Pour Julien Duvivier Voici
le temps des assassins sonne comme la réponse noire et désespérée au
romantisme naïf et flamboyant de Marianne de ma jeunesse (1955), son film précédent fraîchement accueilli par la
critique et le public. Ce sera l’occasion des retrouvailles entre Duvivier et
Jean Gabin, qui avaient tournés La
Promesse (1944) le temps de leurs exil Hollywoodien sous l’Occupation mais
dont les grandes collaborations remontaient aux années 30 avec les mythiques La Bandera (1935), La Belle équipe (1936), Pépé le Moko (1937) entre autres… Ce sera avec Touchez pas au grisbi de Jacques Becker (1954) un des films qui
reconstruira l’image de Jean Gabin aux yeux du public, pas encore le « Patron »
et plus le jeune premier écorché vif des années 30.

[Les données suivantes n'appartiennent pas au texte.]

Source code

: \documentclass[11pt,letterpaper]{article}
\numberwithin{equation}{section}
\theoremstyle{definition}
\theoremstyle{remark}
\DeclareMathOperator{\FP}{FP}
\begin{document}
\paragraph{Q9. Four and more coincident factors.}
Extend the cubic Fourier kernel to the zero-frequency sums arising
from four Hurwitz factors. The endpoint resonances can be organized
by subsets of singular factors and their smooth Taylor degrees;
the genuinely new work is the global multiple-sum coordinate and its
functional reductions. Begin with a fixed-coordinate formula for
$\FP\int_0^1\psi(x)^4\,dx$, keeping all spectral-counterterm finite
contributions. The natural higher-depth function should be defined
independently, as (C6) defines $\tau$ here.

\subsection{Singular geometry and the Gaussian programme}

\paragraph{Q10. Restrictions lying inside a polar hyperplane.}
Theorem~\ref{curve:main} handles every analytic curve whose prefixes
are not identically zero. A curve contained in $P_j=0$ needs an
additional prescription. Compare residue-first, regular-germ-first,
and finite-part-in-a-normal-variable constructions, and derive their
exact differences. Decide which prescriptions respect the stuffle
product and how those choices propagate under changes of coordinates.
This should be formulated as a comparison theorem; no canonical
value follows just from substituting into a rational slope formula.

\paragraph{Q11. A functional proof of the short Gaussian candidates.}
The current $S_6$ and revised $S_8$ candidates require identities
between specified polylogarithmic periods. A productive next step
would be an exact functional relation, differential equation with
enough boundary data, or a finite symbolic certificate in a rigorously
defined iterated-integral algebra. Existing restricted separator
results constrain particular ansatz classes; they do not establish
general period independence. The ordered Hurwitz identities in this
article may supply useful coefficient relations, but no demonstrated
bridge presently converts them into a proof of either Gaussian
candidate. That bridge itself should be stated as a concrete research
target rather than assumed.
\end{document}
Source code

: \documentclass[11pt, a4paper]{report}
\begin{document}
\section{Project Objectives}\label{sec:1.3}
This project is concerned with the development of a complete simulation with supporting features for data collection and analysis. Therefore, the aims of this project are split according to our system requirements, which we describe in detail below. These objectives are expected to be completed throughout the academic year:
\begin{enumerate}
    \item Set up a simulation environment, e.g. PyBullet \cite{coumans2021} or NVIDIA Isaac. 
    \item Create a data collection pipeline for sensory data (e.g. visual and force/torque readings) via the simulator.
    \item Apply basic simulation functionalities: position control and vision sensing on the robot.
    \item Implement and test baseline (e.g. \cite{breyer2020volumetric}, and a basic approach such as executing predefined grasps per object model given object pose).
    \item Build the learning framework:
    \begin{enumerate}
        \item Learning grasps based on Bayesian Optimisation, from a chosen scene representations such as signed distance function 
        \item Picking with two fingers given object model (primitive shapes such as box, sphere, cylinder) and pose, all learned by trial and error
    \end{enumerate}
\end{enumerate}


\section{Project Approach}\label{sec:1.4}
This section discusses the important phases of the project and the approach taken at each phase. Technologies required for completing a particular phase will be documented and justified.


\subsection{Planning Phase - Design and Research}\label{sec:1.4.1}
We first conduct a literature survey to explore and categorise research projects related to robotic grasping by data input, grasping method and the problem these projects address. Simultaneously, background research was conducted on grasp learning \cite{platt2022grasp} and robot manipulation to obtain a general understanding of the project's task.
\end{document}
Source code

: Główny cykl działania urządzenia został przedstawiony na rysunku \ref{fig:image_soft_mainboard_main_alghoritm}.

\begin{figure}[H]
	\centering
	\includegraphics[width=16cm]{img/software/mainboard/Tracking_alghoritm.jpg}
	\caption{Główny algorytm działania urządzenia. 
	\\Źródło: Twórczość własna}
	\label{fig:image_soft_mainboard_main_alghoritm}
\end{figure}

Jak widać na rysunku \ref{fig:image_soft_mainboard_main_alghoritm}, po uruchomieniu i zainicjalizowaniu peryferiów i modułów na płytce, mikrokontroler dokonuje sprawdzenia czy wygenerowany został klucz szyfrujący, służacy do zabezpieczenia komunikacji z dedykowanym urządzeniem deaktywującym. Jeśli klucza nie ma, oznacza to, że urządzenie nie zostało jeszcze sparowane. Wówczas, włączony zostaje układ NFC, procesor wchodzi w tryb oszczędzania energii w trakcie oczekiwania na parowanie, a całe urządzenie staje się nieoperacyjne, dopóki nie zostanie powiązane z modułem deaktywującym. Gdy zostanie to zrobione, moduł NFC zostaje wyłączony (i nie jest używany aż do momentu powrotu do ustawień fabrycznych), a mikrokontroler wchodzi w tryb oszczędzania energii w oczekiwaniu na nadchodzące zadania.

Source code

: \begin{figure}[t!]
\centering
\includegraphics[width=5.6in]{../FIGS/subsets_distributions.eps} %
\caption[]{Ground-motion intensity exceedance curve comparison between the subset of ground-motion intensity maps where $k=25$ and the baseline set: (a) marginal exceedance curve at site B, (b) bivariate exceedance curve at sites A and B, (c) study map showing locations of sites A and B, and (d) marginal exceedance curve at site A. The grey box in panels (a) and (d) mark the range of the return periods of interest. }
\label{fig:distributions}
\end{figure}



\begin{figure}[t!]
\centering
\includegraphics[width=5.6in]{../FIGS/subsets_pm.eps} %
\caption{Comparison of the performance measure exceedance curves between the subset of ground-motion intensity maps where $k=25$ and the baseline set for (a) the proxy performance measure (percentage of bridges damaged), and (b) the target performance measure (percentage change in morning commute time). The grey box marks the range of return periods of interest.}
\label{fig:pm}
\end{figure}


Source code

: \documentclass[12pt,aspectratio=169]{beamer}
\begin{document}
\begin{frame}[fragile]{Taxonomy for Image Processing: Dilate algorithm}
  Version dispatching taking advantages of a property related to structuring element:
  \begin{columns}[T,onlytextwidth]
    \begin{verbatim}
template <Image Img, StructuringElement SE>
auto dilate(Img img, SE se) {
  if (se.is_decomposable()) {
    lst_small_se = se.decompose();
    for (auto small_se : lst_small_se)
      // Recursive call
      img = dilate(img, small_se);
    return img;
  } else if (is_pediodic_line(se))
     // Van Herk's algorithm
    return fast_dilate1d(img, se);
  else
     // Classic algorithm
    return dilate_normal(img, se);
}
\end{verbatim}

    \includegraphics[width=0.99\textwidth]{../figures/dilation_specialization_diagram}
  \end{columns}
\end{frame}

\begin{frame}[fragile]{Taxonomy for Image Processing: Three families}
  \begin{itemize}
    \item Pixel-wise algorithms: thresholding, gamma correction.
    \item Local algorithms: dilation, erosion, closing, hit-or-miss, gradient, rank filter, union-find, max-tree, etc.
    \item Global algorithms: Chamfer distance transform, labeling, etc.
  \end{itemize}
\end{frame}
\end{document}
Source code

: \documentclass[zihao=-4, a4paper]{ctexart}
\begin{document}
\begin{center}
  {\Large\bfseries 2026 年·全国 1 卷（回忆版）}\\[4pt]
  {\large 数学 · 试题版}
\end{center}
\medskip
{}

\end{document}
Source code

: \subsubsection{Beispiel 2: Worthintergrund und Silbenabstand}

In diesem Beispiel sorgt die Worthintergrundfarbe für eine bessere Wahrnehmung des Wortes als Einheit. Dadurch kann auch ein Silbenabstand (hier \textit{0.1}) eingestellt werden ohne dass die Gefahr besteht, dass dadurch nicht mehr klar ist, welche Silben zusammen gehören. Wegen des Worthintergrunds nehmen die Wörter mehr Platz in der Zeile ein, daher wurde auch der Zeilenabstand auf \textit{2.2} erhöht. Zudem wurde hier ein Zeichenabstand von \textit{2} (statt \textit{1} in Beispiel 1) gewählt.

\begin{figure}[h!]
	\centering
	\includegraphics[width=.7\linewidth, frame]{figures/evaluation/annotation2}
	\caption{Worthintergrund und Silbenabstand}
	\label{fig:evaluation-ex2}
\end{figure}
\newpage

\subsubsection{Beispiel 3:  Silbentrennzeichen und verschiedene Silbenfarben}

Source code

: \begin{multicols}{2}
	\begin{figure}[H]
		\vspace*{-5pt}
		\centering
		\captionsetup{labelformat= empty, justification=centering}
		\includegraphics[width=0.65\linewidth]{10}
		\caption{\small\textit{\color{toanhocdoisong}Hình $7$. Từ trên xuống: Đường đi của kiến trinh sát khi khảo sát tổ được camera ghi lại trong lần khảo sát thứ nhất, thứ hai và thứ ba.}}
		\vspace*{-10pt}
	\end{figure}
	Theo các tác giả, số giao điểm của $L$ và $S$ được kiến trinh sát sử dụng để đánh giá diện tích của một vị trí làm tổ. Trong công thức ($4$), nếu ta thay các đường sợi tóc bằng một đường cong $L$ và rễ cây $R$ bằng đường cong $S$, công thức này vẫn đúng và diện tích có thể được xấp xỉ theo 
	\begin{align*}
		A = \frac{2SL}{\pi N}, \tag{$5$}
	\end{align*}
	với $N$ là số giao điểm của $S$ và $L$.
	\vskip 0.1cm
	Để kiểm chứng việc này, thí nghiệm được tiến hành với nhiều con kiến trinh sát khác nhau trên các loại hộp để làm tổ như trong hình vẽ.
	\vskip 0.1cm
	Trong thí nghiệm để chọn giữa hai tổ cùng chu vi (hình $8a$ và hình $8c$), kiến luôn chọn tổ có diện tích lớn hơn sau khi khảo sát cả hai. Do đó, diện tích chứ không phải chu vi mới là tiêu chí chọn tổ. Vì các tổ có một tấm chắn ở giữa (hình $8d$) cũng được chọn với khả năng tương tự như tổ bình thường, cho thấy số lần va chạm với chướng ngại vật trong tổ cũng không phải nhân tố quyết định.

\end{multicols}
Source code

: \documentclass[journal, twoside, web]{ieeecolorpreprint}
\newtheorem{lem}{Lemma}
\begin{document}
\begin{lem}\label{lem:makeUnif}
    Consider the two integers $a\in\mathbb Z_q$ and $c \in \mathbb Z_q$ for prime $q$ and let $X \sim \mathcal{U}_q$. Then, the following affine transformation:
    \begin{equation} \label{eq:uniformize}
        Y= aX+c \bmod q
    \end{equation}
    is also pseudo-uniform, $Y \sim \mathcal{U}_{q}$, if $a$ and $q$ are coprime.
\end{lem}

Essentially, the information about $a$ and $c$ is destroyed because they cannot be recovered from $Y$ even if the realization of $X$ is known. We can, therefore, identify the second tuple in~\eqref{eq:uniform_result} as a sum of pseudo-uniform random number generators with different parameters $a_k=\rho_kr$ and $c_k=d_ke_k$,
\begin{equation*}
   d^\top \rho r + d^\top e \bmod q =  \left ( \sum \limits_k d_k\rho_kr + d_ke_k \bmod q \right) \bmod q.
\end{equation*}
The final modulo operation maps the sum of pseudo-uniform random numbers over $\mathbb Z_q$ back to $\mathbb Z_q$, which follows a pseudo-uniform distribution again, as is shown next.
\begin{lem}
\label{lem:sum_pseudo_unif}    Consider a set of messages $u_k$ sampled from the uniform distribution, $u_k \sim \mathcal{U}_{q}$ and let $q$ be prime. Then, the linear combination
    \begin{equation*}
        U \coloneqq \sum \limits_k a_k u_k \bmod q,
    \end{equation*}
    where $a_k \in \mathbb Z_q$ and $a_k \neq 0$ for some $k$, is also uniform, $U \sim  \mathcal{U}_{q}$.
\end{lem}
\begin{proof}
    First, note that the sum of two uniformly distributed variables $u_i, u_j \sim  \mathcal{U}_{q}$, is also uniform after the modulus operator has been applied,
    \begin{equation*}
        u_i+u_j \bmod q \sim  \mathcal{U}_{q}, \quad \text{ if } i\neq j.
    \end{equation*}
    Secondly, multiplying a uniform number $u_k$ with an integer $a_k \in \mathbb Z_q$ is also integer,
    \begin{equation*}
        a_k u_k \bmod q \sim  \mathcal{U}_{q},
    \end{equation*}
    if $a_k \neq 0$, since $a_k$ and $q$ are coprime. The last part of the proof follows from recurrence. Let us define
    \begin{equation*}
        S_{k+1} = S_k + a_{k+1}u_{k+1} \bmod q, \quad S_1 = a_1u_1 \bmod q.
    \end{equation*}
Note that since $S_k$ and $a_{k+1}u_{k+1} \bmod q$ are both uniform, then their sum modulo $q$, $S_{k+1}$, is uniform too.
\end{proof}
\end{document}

Les grands classiques de Duvivier avaient souvent été
empreints d’une vraie noirceur mais le lyrisme et le romanesque l’emportaient
toujours malgré les conclusions tragiques. S’il s’adonne à la plus franche
comédie dans certains de ses films d’après-guerre (Le petit monde de Don Camillo (1952) et Le Retour de Don Camillo (1954) qui restent ses plus gros succès),
c’est également là qu’il signe ses films les plus nihilistes. Les fantômes de l’Occupation
planent au-dessus de Panique (1947)
avec son racisme ordinaire et sa peur de l’autre, mais également Marie-Octobre (1959) où la fraternité de la
Résistance se voit ébranlée par la suspicion. Même n’évoque pas frontalement le
sujet, on peut tout à fait y associer Voici
le temps des assassins. Le personnage faussement angélique Catherine
(Danièle Delorme) est le portrait d’une jeunesse précocement avilie par la
misère de cette Occupation, et prêt à tout pour ne pas y retomber. Tout comme
dans La Belle équipe, c’est l’aura
corruptrice d’une séductrice qui viendra briser un espace de fraternité.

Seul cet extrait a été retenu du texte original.